_Work to complete_:
Reading through the lines below, count those that include the string "uppercase"; the answer is that number and nothing else.

_Entries shown_:
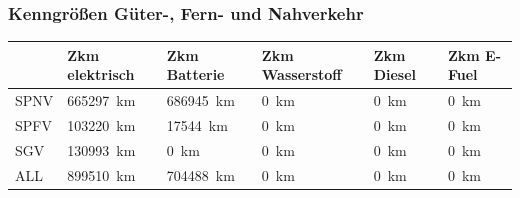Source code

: \subsubsection{Kenngrößen Güter-, Fern- und Nahverkehr}
\begin{center}
\begin{tabularx}{\textwidth}{l|X|X|X|X|X} & Zkm elektrisch & Zkm Batterie & Zkm Wasserstoff & Zkm Diesel & Zkm E-Fuel \\
	\hline
	\uppercase{spnv} &
	\SI{665297}{\km} &
	\SI{686945}{\km} &
	\SI{0}{\km} &
	\SI{0}{\km} &
	\SI{0}{\km} \\
	\uppercase{spfv} &
	\SI{103220}{\km} &
	\SI{17544}{\km} &
	\SI{0}{\km} &
	\SI{0}{\km} &
	\SI{0}{\km} \\
	\uppercase{sgv} &
	\SI{130993}{\km} &
	\SI{0}{\km} &
	\SI{0}{\km} &
	\SI{0}{\km} &
	\SI{0}{\km} \\
	\uppercase{all} &
	\SI{899510}{\km} &
	\SI{704488}{\km} &
	\SI{0}{\km} &
	\SI{0}{\km} &
	\SI{0}{\km} \\
\end{tabularx}
\end{center}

_Task output_:
4